What the task asks → Pick out all lines with the word "tools" from the records that follow.

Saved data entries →
Content starts
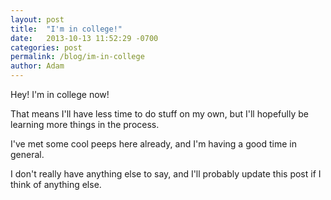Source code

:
 ```yaml
---
layout: post
title:  "I'm in college!"
date:   2013-10-13 11:52:29 -0700
categories: post
permalink: /blog/im-in-college
author: Adam
---
```

Hey! I'm in college now!

That means I'll have less time to do stuff on my own, but I'll hopefully be learning more things in the process.

I've met some cool peeps here already, and I'm having a good time in general.

I don't really have anything else to say, and I'll probably update this post if I think of anything else.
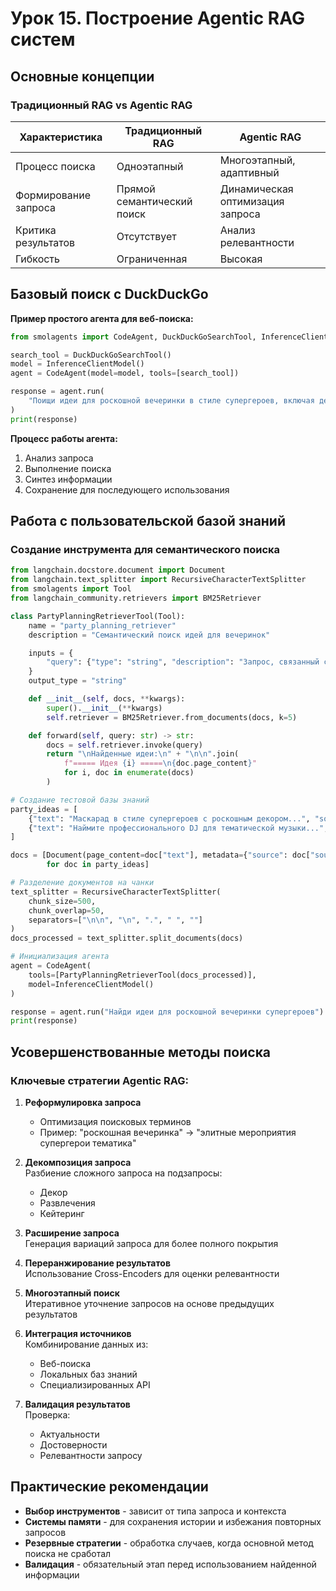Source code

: # Урок 15. Построение Agentic RAG систем

## Основные концепции

### Традиционный RAG vs Agentic RAG

| Характеристика       | Традиционный RAG           | Agentic RAG                      |
| -------------------- | -------------------------- | -------------------------------- |
| Процесс поиска       | Одноэтапный                | Многоэтапный, адаптивный         |
| Формирование запроса | Прямой семантический поиск | Динамическая оптимизация запроса |
| Критика результатов  | Отсутствует                | Анализ релевантности             |
| Гибкость             | Ограниченная               | Высокая                          |

## Базовый поиск с DuckDuckGo

**Пример простого агента для веб-поиска:**

```python
from smolagents import CodeAgent, DuckDuckGoSearchTool, InferenceClientModel

search_tool = DuckDuckGoSearchTool()
model = InferenceClientModel()
agent = CodeAgent(model=model, tools=[search_tool])

response = agent.run(
    "Поищи идеи для роскошной вечеринки в стиле супергероев, включая декор, развлечения и кейтеринг."
)
print(response)
```

**Процесс работы агента:**

1. Анализ запроса
2. Выполнение поиска
3. Синтез информации
4. Сохранение для последующего использования

## Работа с пользовательской базой знаний

### Создание инструмента для семантического поиска

```python
from langchain.docstore.document import Document
from langchain.text_splitter import RecursiveCharacterTextSplitter
from smolagents import Tool
from langchain_community.retrievers import BM25Retriever

class PartyPlanningRetrieverTool(Tool):
    name = "party_planning_retriever"
    description = "Семантический поиск идей для вечеринок"

    inputs = {
        "query": {"type": "string", "description": "Запрос, связанный с организацией вечеринки"}
    }
    output_type = "string"

    def __init__(self, docs, **kwargs):
        super().__init__(**kwargs)
        self.retriever = BM25Retriever.from_documents(docs, k=5)

    def forward(self, query: str) -> str:
        docs = self.retriever.invoke(query)
        return "\nНайденные идеи:\n" + "\n\n".join(
            f"===== Идея {i} =====\n{doc.page_content}"
            for i, doc in enumerate(docs)
        )

# Создание тестовой базы знаний
party_ideas = [
    {"text": "Маскарад в стиле супергероев с роскошным декором...", "source": "Идея 1"},
    {"text": "Наймите профессионального DJ для тематической музыки...", "source": "Идея 2"}
]

docs = [Document(page_content=doc["text"], metadata={"source": doc["source"]})
        for doc in party_ideas]

# Разделение документов на чанки
text_splitter = RecursiveCharacterTextSplitter(
    chunk_size=500,
    chunk_overlap=50,
    separators=["\n\n", "\n", ".", " ", ""]
)
docs_processed = text_splitter.split_documents(docs)

# Инициализация агента
agent = CodeAgent(
    tools=[PartyPlanningRetrieverTool(docs_processed)],
    model=InferenceClientModel()
)

response = agent.run("Найди идеи для роскошной вечеринки супергероев")
print(response)
```

## Усовершенствованные методы поиска

### Ключевые стратегии Agentic RAG:

1. **Реформулировка запроса**

   - Оптимизация поисковых терминов
   - Пример: "роскошная вечеринка" → "элитные мероприятия супергерои тематика"

2. **Декомпозиция запроса**  
   Разбиение сложного запроса на подзапросы:

   - Декор
   - Развлечения
   - Кейтеринг

3. **Расширение запроса**  
   Генерация вариаций запроса для более полного покрытия

4. **Переранжирование результатов**  
   Использование Cross-Encoders для оценки релевантности

5. **Многоэтапный поиск**  
   Итеративное уточнение запросов на основе предыдущих результатов

6. **Интеграция источников**  
   Комбинирование данных из:

   - Веб-поиска
   - Локальных баз знаний
   - Специализированных API

7. **Валидация результатов**  
   Проверка:
   - Актуальности
   - Достоверности
   - Релевантности запросу

## Практические рекомендации

- **Выбор инструментов** - зависит от типа запроса и контекста
- **Системы памяти** - для сохранения истории и избежания повторных запросов
- **Резервные стратегии** - обработка случаев, когда основной метод поиска не сработал
- **Валидация** - обязательный этап перед использованием найденной информации
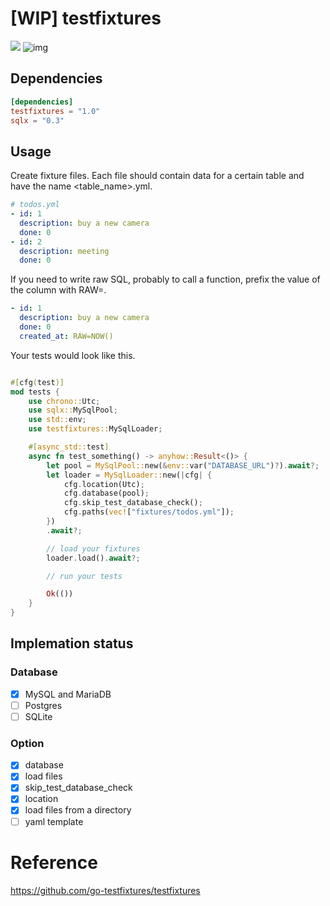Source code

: # [WIP] testfixtures

![](https://img.shields.io/github/workflow/status/TaKO8Ki/testfixtures/CI/master) ![img](https://img.shields.io/github/license/TaKO8Ki/testfixtures)

## Dependencies

```toml
[dependencies]
testfixtures = "1.0"
sqlx = "0.3"
```

## Usage

Create fixture files. Each file should contain data for a certain table and have the name <table_name>.yml.

```yml
# todos.yml
- id: 1
  description: buy a new camera
  done: 0
- id: 2
  description: meeting
  done: 0
```

If you need to write raw SQL, probably to call a function, prefix the value of the column with RAW=.

```yml
- id: 1
  description: buy a new camera
  done: 0
  created_at: RAW=NOW()
```

Your tests would look like this.

```rust

#[cfg(test)]
mod tests {
    use chrono::Utc;
    use sqlx::MySqlPool;
    use std::env;
    use testfixtures::MySqlLoader;

    #[async_std::test]
    async fn test_something() -> anyhow::Result<()> {
        let pool = MySqlPool::new(&env::var("DATABASE_URL")?).await?;
        let loader = MySqlLoader::new(|cfg| {
            cfg.location(Utc);
            cfg.database(pool);
            cfg.skip_test_database_check();
            cfg.paths(vec!["fixtures/todos.yml"]);
        })
        .await?;

        // load your fixtures
        loader.load().await?;

        // run your tests

        Ok(())
    }
}

```

## Implemation status
### Database
- [x] MySQL and MariaDB
- [ ] Postgres
- [ ] SQLite

### Option
- [x] database
- [x] load files
- [x] skip_test_database_check
- [x] location
- [x] load files from a directory
- [ ] yaml template

# Reference
https://github.com/go-testfixtures/testfixtures
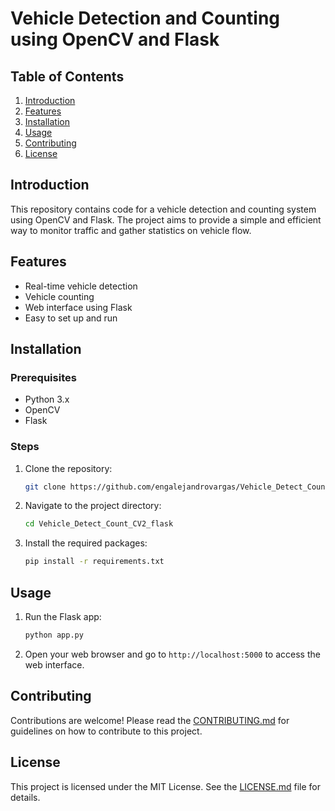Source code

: # Vehicle Detection and Counting using OpenCV and Flask

## Table of Contents

1. [Introduction](#introduction)
2. [Features](#features)
3. [Installation](#installation)
4. [Usage](#usage)
5. [Contributing](#contributing)
6. [License](#license)

## Introduction

This repository contains code for a vehicle detection and counting system using OpenCV and Flask. The project aims to provide a simple and efficient way to monitor traffic and gather statistics on vehicle flow.

## Features

- Real-time vehicle detection
- Vehicle counting
- Web interface using Flask
- Easy to set up and run

## Installation

### Prerequisites

- Python 3.x
- OpenCV
- Flask

### Steps

1. Clone the repository:

    ```bash
    git clone https://github.com/engalejandrovargas/Vehicle_Detect_Count_CV2_flask.git
    ```

2. Navigate to the project directory:

    ```bash
    cd Vehicle_Detect_Count_CV2_flask
    ```

3. Install the required packages:

    ```bash
    pip install -r requirements.txt
    ```

## Usage

1. Run the Flask app:

    ```bash
    python app.py
    ```

2. Open your web browser and go to `http://localhost:5000` to access the web interface.

## Contributing

Contributions are welcome! Please read the [CONTRIBUTING.md](CONTRIBUTING.md) for guidelines on how to contribute to this project.

## License

This project is licensed under the MIT License. See the [LICENSE.md](LICENSE.md) file for details.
Content ends
Exercise output →
agent = CodeAgent(model=model, tools=[search_tool])
    tools=[PartyPlanningRetrieverTool(docs_processed)],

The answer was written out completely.